:: DATA

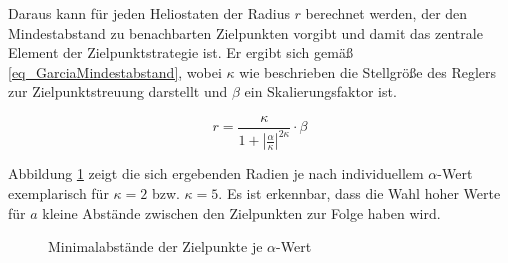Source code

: Daraus kann für jeden Heliostaten der Radius $r$ berechnet werden, der den Mindestabstand zu benachbarten Zielpunkten vorgibt und damit das zentrale Element der Zielpunktstrategie ist.
Er ergibt sich gemäß \ref{eq_GarciaMindestabstand}, wobei $\kappa$ wie beschrieben die Stellgröße des Reglers zur Zielpunktstreuung darstellt und $\beta$ ein Skalierungsfaktor ist.

\begin{equation} \label{eq_GarciaMindestabstand}
    r=\frac{\kappa}{1+\left|\frac{\alpha}{\kappa}\right|^{2\kappa}}\cdot\beta
\end{equation}

Abbildung \ref{fig_Verteilunglpha} zeigt die sich ergebenden Radien je nach individuellem $\alpha$-Wert exemplarisch für $\kappa=2$ bzw. $\kappa=5$.
Es ist erkennbar, dass die Wahl hoher Werte für $a$ kleine Abstände zwischen den Zielpunkten zur Folge haben wird.

\begin{figure}[h!]
    \centering
    \setlength{\fboxsep}{1pt}
    \setlength{\fboxrule}{1pt}
    \caption[Minimalabstände der Zielpunkte je $\alpha$-Wert]{Minimalabstände der Zielpunkte je $\alpha$-Wert \cite[S.9]{Garcia2}}
    \label{fig_Verteilunglpha}
\end{figure}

::::

**PROMPT:**
Please find every line in the records that contains the word "setlength", and copy it out.

**EXERCISE OUTPUT:**
    \setlength{\fboxsep}{1pt}
    \setlength{\fboxrule}{1pt}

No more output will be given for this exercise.